Or, il n'y en a pas qui agisse avec autant d'énergie que la naissance de localités habitées. D'ordinaire, la première qui surgit prend le nom du ruisseau les autres reçoivent des noms empruntés à d'autres circonstances. Lorsque l'une d'elles conquiert une importance particulière et qu'elle devient comme la reine de son vallon, ce sera désormais d'après elle que le ruisseau sera connu. Je prends un exemple au Xe siècle. Un affluent de la Lys près de Deynze s'appelait Larugga; le village situé sur son cours portait le nom de Bacceningahem, c'est à dire demeure de Bakho ou des descendants de Bakko. Aujourd'hui, la Larugga est devenue le Bekkelingebeek, c'est à dire le ruisseau de Bacceningahem (10).

De pareilles transformations ne sont pas toujours faciles à constater, parce que très souvent le nom ancien du cours d'eau, devenu obsolète, manque dans nos documents; toutefois, lorsque nous voyons un cours d'eau porter un nom qui n'est et ne peut être absolument qu'un nom d'habitation, alors nous pouvons affirmer avec certitude qu'il en a perdu un plus ancien. Je prends pour exemple deux rivières luxembourgeoises: l'Attert et la Mellier; toutes deux portent les noms de villages situés sur leurs cours, et ces noms désignent et ne peuvent désigner que des domaines occupés par l'homme. Attert est primitivement Attenrode, c'est à dire Attonsart, ou le Sart d'Atton. Mellier (763, Maslario) appartient à la nombreuse famille des noms de lieu terminés en lar, dont le sens n'est pas encore fixé d'une manière précise, mais qui désigne certainement une étendue de terre (11).

On peut considérer les changements de nom dont je viens de parler comme l'application d'une espèce de loi, tant le phénomène est régulier et constant, et cette loi, voici comment je crois pouvoir la formuler

Les ruisseaux de petit parcours qui voient naitre sur leurs bords une localité de quelque importance passent généralement leur nom à celle-ci et en prennent eux­mêmes un nouveau, tiré de quelque circonstance relative à cette localité.

Celui-ci est souvent le diminutif de leur premier nom.

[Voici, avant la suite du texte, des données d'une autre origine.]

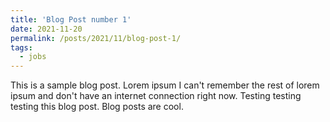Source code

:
 ```yaml
---
title: 'Blog Post number 1'
date: 2021-11-20
permalink: /posts/2021/11/blog-post-1/
tags:
  - jobs
---
```


This is a sample blog post. Lorem ipsum I can't remember the rest of lorem ipsum and don't have an internet connection right now. Testing testing testing this blog post. Blog posts are cool.
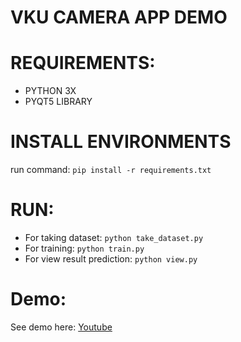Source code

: # VKU CAMERA APP DEMO 

# REQUIREMENTS:
 - PYTHON 3X
 - PYQT5 LIBRARY

# INSTALL ENVIRONMENTS
run command: ``` pip install -r requirements.txt ```

# RUN:

 - For taking dataset: ``` python take_dataset.py ```
 - For training: ``` python train.py ```
 - For view result prediction: ``` python view.py ```

# Demo:
See demo here: [Youtube](https://youtu.be/WcunPgJPvy4)

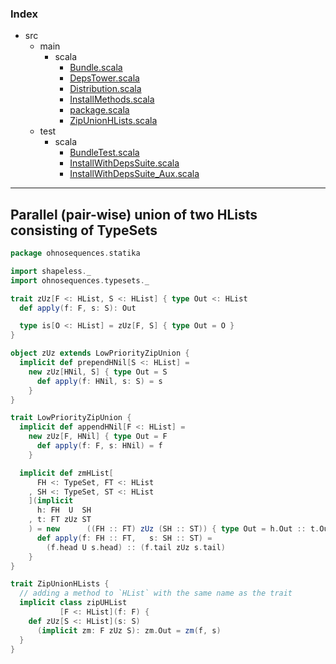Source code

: ### Index

+ src
  + main
    + scala
      + [Bundle.scala](Bundle.md)
      + [DepsTower.scala](DepsTower.md)
      + [Distribution.scala](Distribution.md)
      + [InstallMethods.scala](InstallMethods.md)
      + [package.scala](package.md)
      + [ZipUnionHLists.scala](ZipUnionHLists.md)
  + test
    + scala
      + [BundleTest.scala](../../test/scala/BundleTest.md)
      + [InstallWithDepsSuite.scala](../../test/scala/InstallWithDepsSuite.md)
      + [InstallWithDepsSuite_Aux.scala](../../test/scala/InstallWithDepsSuite_Aux.md)

------

## Parallel (pair-wise) union of two HLists consisting of TypeSets

```scala
package ohnosequences.statika

import shapeless._
import ohnosequences.typesets._

trait zUz[F <: HList, S <: HList] { type Out <: HList
  def apply(f: F, s: S): Out

  type is[O <: HList] = zUz[F, S] { type Out = O } 
}

object zUz extends LowPriorityZipUnion {
  implicit def prependHNil[S <: HList] =
    new zUz[HNil, S] { type Out = S
      def apply(f: HNil, s: S) = s 
    }
}

trait LowPriorityZipUnion {
  implicit def appendHNil[F <: HList] =
    new zUz[F, HNil] { type Out = F
      def apply(f: F, s: HNil) = f 
    }

  implicit def zmHList[
      FH <: TypeSet, FT <: HList
    , SH <: TypeSet, ST <: HList
    ](implicit 
      h: FH  U  SH
    , t: FT zUz ST
    ) = new      ((FH :: FT) zUz (SH :: ST)) { type Out = h.Out :: t.Out
      def apply(f: FH :: FT,   s: SH :: ST) = 
        (f.head U s.head) :: (f.tail zUz s.tail)
    }
}

trait ZipUnionHLists {
  // adding a method to `HList` with the same name as the trait
  implicit class zipUHList
           [F <: HList](f: F) {
    def zUz[S <: HList](s: S)
      (implicit zm: F zUz S): zm.Out = zm(f, s)
  }
}


```


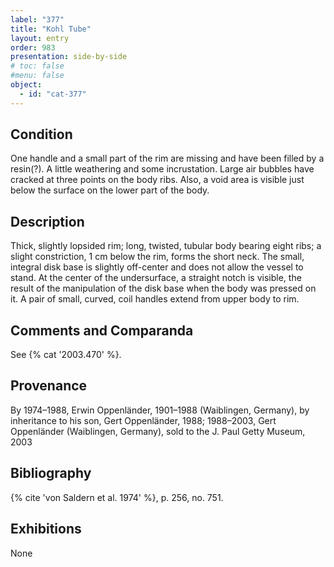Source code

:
 ```yaml
---
label: "377"
title: "Kohl Tube"
layout: entry
order: 983
presentation: side-by-side
# toc: false
#menu: false 
object:
  - id: "cat-377"
---
```


## Condition

One handle and a small part of the rim are missing and have been filled by a resin(?). A little weathering and some incrustation. Large air bubbles have cracked at three points on the body ribs. Also, a void area is visible just below the surface on the lower part of the body.

## Description

Thick, slightly lopsided rim; long, twisted, tubular body bearing eight ribs; a slight constriction, 1 cm below the rim, forms the short neck. The small, integral disk base is slightly off-center and does not allow the vessel to stand. At the center of the undersurface, a straight notch is visible, the result of the manipulation of the disk base when the body was pressed on it. A pair of small, curved, coil handles extend from upper body to rim.

## Comments and Comparanda

See {% cat '2003.470' %}.

## Provenance

By 1974–1988, Erwin Oppenländer, 1901–1988 (Waiblingen, Germany), by inheritance to his son, Gert Oppenländer, 1988; 1988–2003, Gert Oppenländer (Waiblingen, Germany), sold to the J. Paul Getty Museum, 2003

## Bibliography

{% cite 'von Saldern et al. 1974' %}, p. 256, no. 751.

## Exhibitions

None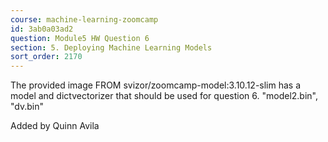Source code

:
 ```yaml
---
course: machine-learning-zoomcamp
id: 3ab0a03ad2
question: Module5 HW Question 6
section: 5. Deploying Machine Learning Models
sort_order: 2170
---
```


The provided image FROM svizor/zoomcamp-model:3.10.12-slim has a model and dictvectorizer that should be used for question 6. "model2.bin", "dv.bin"

Added by Quinn Avila


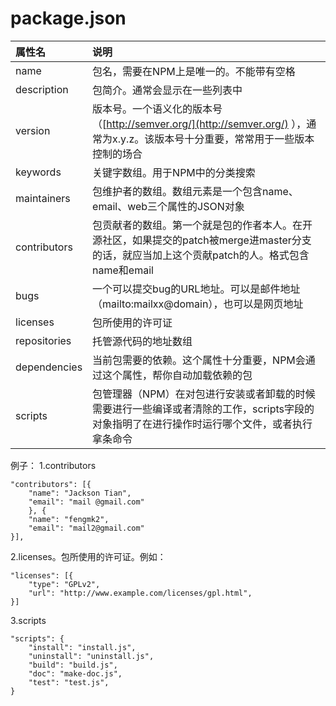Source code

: # package.json

| 属性名 | 说明 |
| :--- | :--- |
| name | 包名，需要在NPM上是唯一的。不能带有空格 |
| description | 包简介。通常会显示在一些列表中 |
| version | 版本号。一个语义化的版本号（[http://semver.org/](http://semver.org/) ），通常为x.y.z。该版本号十分重要，常常用于一些版本控制的场合|
| keywords | 关键字数组。用于NPM中的分类搜索 |
| maintainers | 包维护者的数组。数组元素是一个包含name、email、web三个属性的JSON对象 |
| contributors | 包贡献者的数组。第一个就是包的作者本人。在开源社区，如果提交的patch被merge进master分支的话，就应当加上这个贡献patch的人。格式包含name和email|
| bugs | 一个可以提交bug的URL地址。可以是邮件地址（mailto:mailxx@domain），也可以是网页地址 |
| licenses | 包所使用的许可证 |
| repositories | 托管源代码的地址数组 |
| dependencies | 当前包需要的依赖。这个属性十分重要，NPM会通过这个属性，帮你自动加载依赖的包 |
| scripts | 包管理器（NPM）在对包进行安装或者卸载的时候需要进行一些编译或者清除的工作，scripts字段的对象指明了在进行操作时运行哪个文件，或者执行拿条命令 |

 
例子：
1.contributors 
```
"contributors": [{
    "name": "Jackson Tian",
    "email": "mail @gmail.com"
    }, {
    "name": "fengmk2",
    "email": "mail2@gmail.com"
}],
```

2.licenses。包所使用的许可证。例如：

```
"licenses": [{
    "type": "GPLv2",
    "url": "http://www.example.com/licenses/gpl.html",
}]
```

3.scripts 
```
"scripts": {
    "install": "install.js",
    "uninstall": "uninstall.js",
    "build": "build.js",
    "doc": "make-doc.js",
    "test": "test.js",
}
```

J'ajouterai que, dans le cas où le nom ancien a disparu sans que les documents en aient conservé la trace, il n'est pas impossible de le retrouver. D'ordinaire, ainsi que je l'ai marqué plus haut, il se conserve dans le nom d'un des villages situés sur son parcours. Le procédé à suivre pour le restituer à la science est bien simple sur une bonne carte, on relève toutes les appellations de lieux habités qu'on rencontre sur son chemin, on constate la langue à laquelle ils appartiennent, et s'il y a moyen, on en fait l'étymologie. Cette opération laisse généralement subsister dans la liste au moins un nom indéchiffrable dont ne rendent compte ni les langues romanes, ni les langues tudesques, qui est, par conséquent, celtique ou préromain et qui est le nom primitif du ruisseau.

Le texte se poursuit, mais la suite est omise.